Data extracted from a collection

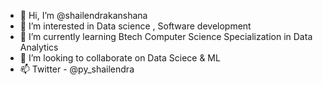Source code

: - 👋 Hi, I’m @shailendrakanshana
- 👀 I’m interested in Data science , Software development
- 🌱 I’m currently learning Btech Computer Science Specialization in Data Analytics
- 💞️ I’m looking to collaborate on Data Sciece & ML
- 📫 Twitter - @py_shailendra

<!---
shailendrakanshana/shailendrakanshana is a ✨ special ✨ repository because its `README.md` (this file) appears on your GitHub profile.
You can click the Preview link to take a look at your changes.
--->
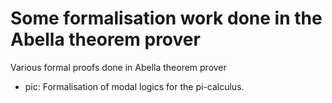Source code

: # Some formalisation work done in the Abella theorem prover

Various formal proofs done in Abella theorem prover

* pic: Formalisation of modal logics for the pi-calculus. 
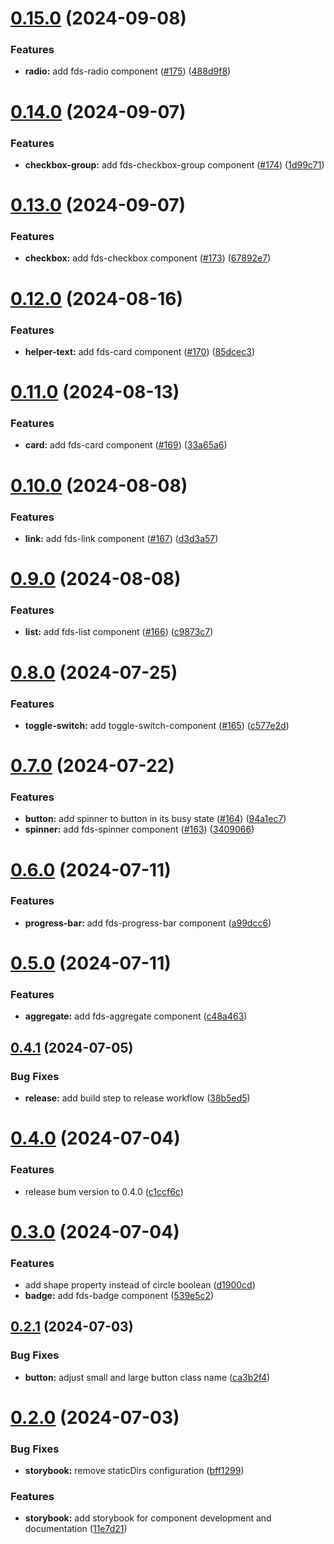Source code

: # [0.15.0](https://github.com/parasutcom/frame-design-system/compare/v0.14.0...v0.15.0) (2024-09-08)


### Features

* **radio:** add fds-radio component ([#175](https://github.com/parasutcom/frame-design-system/issues/175)) ([488d9f8](https://github.com/parasutcom/frame-design-system/commit/488d9f8c84f1de2c6c98c525012394d561cfd598))

# [0.14.0](https://github.com/parasutcom/frame-design-system/compare/v0.13.0...v0.14.0) (2024-09-07)


### Features

* **checkbox-group:** add fds-checkbox-group component ([#174](https://github.com/parasutcom/frame-design-system/issues/174)) ([1d99c71](https://github.com/parasutcom/frame-design-system/commit/1d99c710ef8829ba12960c35b4b70dfa2f47f89f))

# [0.13.0](https://github.com/parasutcom/frame-design-system/compare/v0.12.0...v0.13.0) (2024-09-07)


### Features

* **checkbox:** add fds-checkbox component ([#173](https://github.com/parasutcom/frame-design-system/issues/173)) ([67892e7](https://github.com/parasutcom/frame-design-system/commit/67892e7796f6e65f7c596c424025f9c88506e17b))

# [0.12.0](https://github.com/parasutcom/frame-design-system/compare/v0.11.0...v0.12.0) (2024-08-16)


### Features

* **helper-text:** add fds-card component ([#170](https://github.com/parasutcom/frame-design-system/issues/170)) ([85dcec3](https://github.com/parasutcom/frame-design-system/commit/85dcec3e09a9cee5e51fe326052e83637e6f8c65))

# [0.11.0](https://github.com/parasutcom/frame-design-system/compare/v0.10.0...v0.11.0) (2024-08-13)


### Features

* **card:** add fds-card component ([#169](https://github.com/parasutcom/frame-design-system/issues/169)) ([33a65a6](https://github.com/parasutcom/frame-design-system/commit/33a65a61e83845bca3633e228a4a7b24ddad8f6b))

# [0.10.0](https://github.com/parasutcom/frame-design-system/compare/v0.9.0...v0.10.0) (2024-08-08)


### Features

* **link:** add fds-link component ([#167](https://github.com/parasutcom/frame-design-system/issues/167)) ([d3d3a57](https://github.com/parasutcom/frame-design-system/commit/d3d3a575c9dda7bc75df23ec123e8e3d3d95a7f7))

# [0.9.0](https://github.com/parasutcom/frame-design-system/compare/v0.8.0...v0.9.0) (2024-08-08)


### Features

* **list:** add fds-list component ([#166](https://github.com/parasutcom/frame-design-system/issues/166)) ([c9873c7](https://github.com/parasutcom/frame-design-system/commit/c9873c7f3b187f8d1034fded65657befe02253d1))

# [0.8.0](https://github.com/parasutcom/frame-design-system/compare/v0.7.0...v0.8.0) (2024-07-25)


### Features

* **toggle-switch:** add toggle-switch-component ([#165](https://github.com/parasutcom/frame-design-system/issues/165)) ([c577e2d](https://github.com/parasutcom/frame-design-system/commit/c577e2d127fb3e8ffbec6155e45a23ec0c306b48))

# [0.7.0](https://github.com/parasutcom/frame-design-system/compare/v0.6.0...v0.7.0) (2024-07-22)


### Features

* **button:** add spinner to button in its busy state ([#164](https://github.com/parasutcom/frame-design-system/issues/164)) ([94a1ec7](https://github.com/parasutcom/frame-design-system/commit/94a1ec79801d4c5d206b29e765e5235289940fc3))
* **spinner:** add fds-spinner component ([#163](https://github.com/parasutcom/frame-design-system/issues/163)) ([3409066](https://github.com/parasutcom/frame-design-system/commit/3409066e9ea5de14edc3b277a73d6ad860ac522a))

# [0.6.0](https://github.com/parasutcom/frame-design-system/compare/v0.5.0...v0.6.0) (2024-07-11)


### Features

* **progress-bar:** add fds-progress-bar component ([a99dcc6](https://github.com/parasutcom/frame-design-system/commit/a99dcc6ec305b017bc65a9cf2df569445e2d723e))

# [0.5.0](https://github.com/parasutcom/frame-design-system/compare/v0.4.1...v0.5.0) (2024-07-11)


### Features

* **aggregate:** add fds-aggregate component ([c48a463](https://github.com/parasutcom/frame-design-system/commit/c48a46348f8cfac65dd72df7963eb3cc60a3e2fe))

## [0.4.1](https://github.com/parasutcom/frame-design-system/compare/v0.4.0...v0.4.1) (2024-07-05)


### Bug Fixes

* **release:** add build step to release workflow ([38b5ed5](https://github.com/parasutcom/frame-design-system/commit/38b5ed53089d583a5634216e17ca080615baf74f))

# [0.4.0](https://github.com/parasutcom/frame-design-system/compare/v0.3.0...v0.4.0) (2024-07-04)


### Features

* release bum version to 0.4.0 ([c1ccf6c](https://github.com/parasutcom/frame-design-system/commit/c1ccf6ccbe71ffe65564d15ebe5065c8e4faa570))

# [0.3.0](https://github.com/parasutcom/frame-design-system/compare/v0.2.1...v0.3.0) (2024-07-04)


### Features

* add shape property instead of circle boolean ([d1900cd](https://github.com/parasutcom/frame-design-system/commit/d1900cd862d6c2db71db1a629fffe987dd4b9a0a))
* **badge:** add fds-badge component ([539e5c2](https://github.com/parasutcom/frame-design-system/commit/539e5c2a3519ea37625e75df9647ff5897ae5ae3))

## [0.2.1](https://github.com/parasutcom/frame-design-system/compare/v0.2.0...v0.2.1) (2024-07-03)


### Bug Fixes

* **button:** adjust small and large button class name ([ca3b2f4](https://github.com/parasutcom/frame-design-system/commit/ca3b2f4464b63b2daf90936baf7729f26539a175))

# [0.2.0](https://github.com/parasutcom/frame-design-system/compare/v0.1.0...v0.2.0) (2024-07-03)


### Bug Fixes

* **storybook:** remove staticDirs configuration ([bff1299](https://github.com/parasutcom/frame-design-system/commit/bff1299d54d5c3bcf8a09f7f999a31b82032a260))


### Features

* **storybook:** add storybook for component development and documentation ([11e7d21](https://github.com/parasutcom/frame-design-system/commit/11e7d21c1c2fb34a4983e25c25ad1621da32caaa))
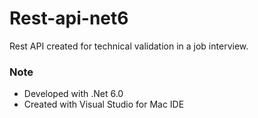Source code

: # Rest-api-net6

Rest API created for technical validation in a job interview.


### Note
- Developed with .Net 6.0
- Created with Visual Studio for Mac IDE

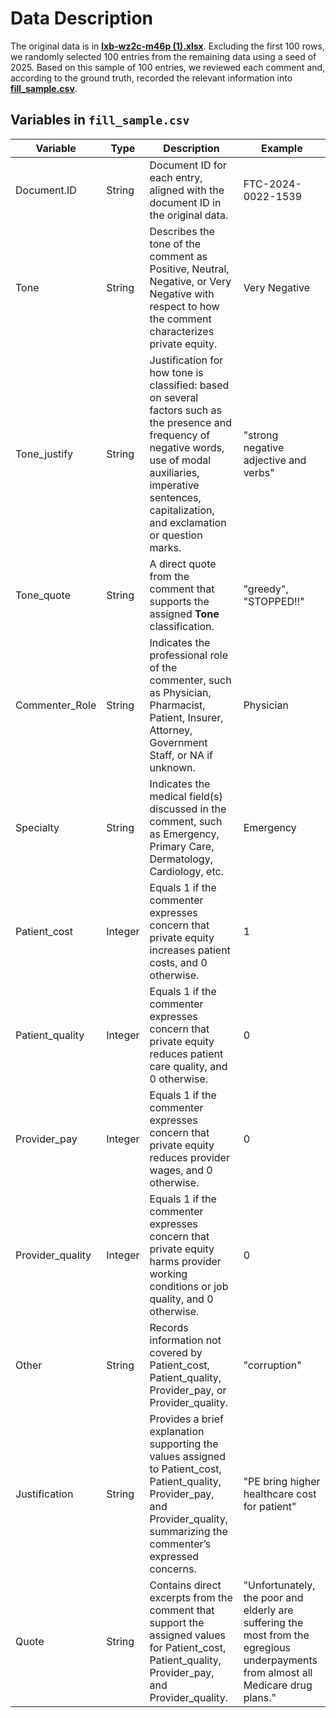 # Data Description

The original data is in **[lxb-wz2c-m46p (1).xlsx](./lxb-wz2c-m46p%20(1).xlsx)**. Excluding the first 100 rows, we randomly selected 100 entries from the remaining data using a seed of 2025. Based on this sample of 100 entries, we reviewed each comment and, according to the ground truth, recorded the relevant information into **[fill_sample.csv](./fill_sample.csv)**.

## Variables in `fill_sample.csv`

| Variable         | Type    | Description                                                                                                                                                                                                                                                                         | Example                                                                                                                            |
|------------------|---------|-------------------------------------------------------------------------------------------------------------------------------------------------------------------------------------------------------------------------------------------------------------------------------------|------------------------------------------------------------------------------------------------------------------------------------|
| Document.ID      | String  | Document ID for each entry, aligned with the document ID in the original data.                                                                                                                                                                                                      | FTC-2024-0022-1539                                                                                                                 |
| Tone             | String  | Describes the tone of the comment as Positive, Neutral, Negative, or Very Negative with respect to how the comment characterizes private equity.                                                                                                                                    | Very Negative                                                                                                                      |
| Tone_justify     | String  | Justification for how tone is classified: based on several factors such as the presence and frequency of negative words, use of modal auxiliaries, imperative sentences, capitalization, and exclamation or question marks.                                                           | "strong negative adjective and verbs"                                                                                                |
| Tone_quote       | String  | A direct quote from the comment that supports the assigned **Tone** classification.                                                                                                                                                                                                | "greedy", "STOPPED!!"                                                                                                              |
| Commenter_Role   | String  | Indicates the professional role of the commenter, such as Physician, Pharmacist, Patient, Insurer, Attorney, Government Staff, or NA if unknown.                                                                                                                                     | Physician                                                                                                                          |
| Specialty        | String  | Indicates the medical field(s) discussed in the comment, such as Emergency, Primary Care, Dermatology, Cardiology, etc.                                                                                                                                                             | Emergency                                                                                                                          |
| Patient_cost     | Integer | Equals 1 if the commenter expresses concern that private equity increases patient costs, and 0 otherwise.                                                                                                                                                                          | 1                                                                                                                                  |
| Patient_quality  | Integer | Equals 1 if the commenter expresses concern that private equity reduces patient care quality, and 0 otherwise.                                                                                                                                                                     | 0                                                                                                                                  |
| Provider_pay     | Integer | Equals 1 if the commenter expresses concern that private equity reduces provider wages, and 0 otherwise.                                                                                                                                                                          | 0                                                                                                                                  |
| Provider_quality | Integer | Equals 1 if the commenter expresses concern that private equity harms provider working conditions or job quality, and 0 otherwise.                                                                                                                                                 | 0                                                                                                                                  |
| Other            | String  | Records information not covered by Patient_cost, Patient_quality, Provider_pay, or Provider_quality.                                                                                                                                                                              | "corruption"                                                                                                                        |
| Justification    | String  | Provides a brief explanation supporting the values assigned to Patient_cost, Patient_quality, Provider_pay, and Provider_quality, summarizing the commenter’s expressed concerns.                                                                                                | "PE bring higher healthcare cost for patient"                                                                                       |
| Quote            | String  | Contains direct excerpts from the comment that support the assigned values for Patient_cost, Patient_quality, Provider_pay, and Provider_quality.                                                                                                                                    | "Unfortunately, the poor and elderly are suffering the most from the egregious underpayments from almost all Medicare drug plans." |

__PROBLEM TO WORK ON__:
Pull every line containing "Abella" out of the entries.

__RESULT FOR THIS EXERCISE__:
: # Some formalisation work done in the Abella theorem prover
Various formal proofs done in Abella theorem prover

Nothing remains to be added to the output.